* _Required work_
Repeat the records exactly. Leave out the pictures.

━━━━━━━━━━

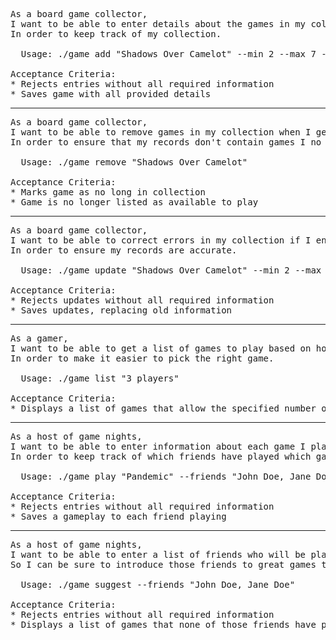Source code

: <pre>As a board game collector,
I want to be able to enter details about the games in my collection
In order to keep track of my collection.

  Usage: ./game add "Shadows Over Camelot" --min 2 --max 7 --time 45 --desc "Description of game"

Acceptance Criteria:
* Rejects entries without all required information
* Saves game with all provided details</pre>

***

<pre>As a board game collector,
I want to be able to remove games in my collection when I get rid of them
In order to ensure that my records don't contain games I no longer own.

  Usage: ./game remove "Shadows Over Camelot"

Acceptance Criteria:
* Marks game as no long in collection
* Game is no longer listed as available to play</pre>

***

<pre>As a board game collector,
I want to be able to correct errors in my collection if I enter something incorrectly
In order to ensure my records are accurate.

  Usage: ./game update "Shadows Over Camelot" --min 2 --max 7 --time 45 --desc "Description of game"

Acceptance Criteria:
* Rejects updates without all required information
* Saves updates, replacing old information</pre>

***

<!-- <pre>As a gamer,
I want to be able to get a list of games to play based on what I'm in the mood for
In order to make it easier to pick the right game.

  Usage: ./game --list "Cooperative"

Acceptance Criteria:
* Displays a list of games that match the criteria provided</pre>

NOT PART OF MVP, TO BE INTRODUCED LATER

*** -->

<pre>As a gamer,
I want to be able to get a list of games to play based on how many people are playing
In order to make it easier to pick the right game.

  Usage: ./game list "3 players"

Acceptance Criteria:
* Displays a list of games that allow the specified number of players</pre>

***

<pre>As a host of game nights,
I want to be able to enter information about each game I play with whom
In order to keep track of which friends have played which games.

  Usage: ./game play "Pandemic" --friends "John Doe, Jane Doe"

Acceptance Criteria:
* Rejects entries without all required information
* Saves a gameplay to each friend playing</pre>

***

<pre>As a host of game nights,
I want to be able to enter a list of friends who will be playing and get suggestions for new games
So I can be sure to introduce those friends to great games they haven't played.

  Usage: ./game suggest --friends "John Doe, Jane Doe"

Acceptance Criteria:
* Rejects entries without all required information
* Displays a list of games that none of those friends have played</pre>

━━━━━━━━━━

* _Output for this task_
Source code

: <pre>As a board game collector,
I want to be able to enter details about the games in my collection
In order to keep track of my collection.

  Usage: ./game add "Shadows Over Camelot" --min 2 --max 7 --time 45 --desc "Description of game"

Acceptance Criteria:
* Rejects entries without all required information
* Saves game with all provided details</pre>

***

<pre>As a board game collector,
I want to be able to remove games in my collection when I get rid of them
In order to ensure that my records don't contain games I no longer own.

  Usage: ./game remove "Shadows Over Camelot"

Acceptance Criteria:
* Marks game as no long in collection
* Game is no longer listed as available to play</pre>

***

<pre>As a board game collector,
I want to be able to correct errors in my collection if I enter something incorrectly
In order to ensure my records are accurate.

  Usage: ./game update "Shadows Over Camelot" --min 2 --max 7 --time 45 --desc "Description of game"

Acceptance Criteria:
* Rejects updates without all required information
* Saves updates, replacing old information</pre>

***

<!-- <pre>As a gamer,
I want to be able to get a list of games to play based on what I'm in the mood for
In order to make it easier to pick the right game.

  Usage: ./game --list "Cooperative"

Acceptance Criteria:
* Displays a list of games that match the criteria provided</pre>

NOT PART OF MVP, TO BE INTRODUCED LATER

*** -->

<pre>As a gamer,
I want to be able to get a list of games to play based on how many people are playing
In order to make it easier to pick the right game.

  Usage: ./game list "3 players"

Acceptance Criteria:
* Displays a list of games that allow the specified number of players</pre>

***

<pre>As a host of game nights,
I want to be able to enter information about each game I play with whom
In order to keep track of which friends have played which games.

  Usage: ./game play "Pandemic" --friends "John Doe, Jane Doe"

Acceptance Criteria:
* Rejects entries without all required information
* Saves a gameplay to each friend playing</pre>

***

<pre>As a host of game nights,
I want to be able to enter a list of friends who will be playing and get suggestions for new games
So I can be sure to introduce those friends to great games they haven't played.

  Usage: ./game suggest --friends "John Doe, Jane Doe"

Acceptance Criteria:
* Rejects entries without all required information
* Displays a list of games that none of those friends have played</pre>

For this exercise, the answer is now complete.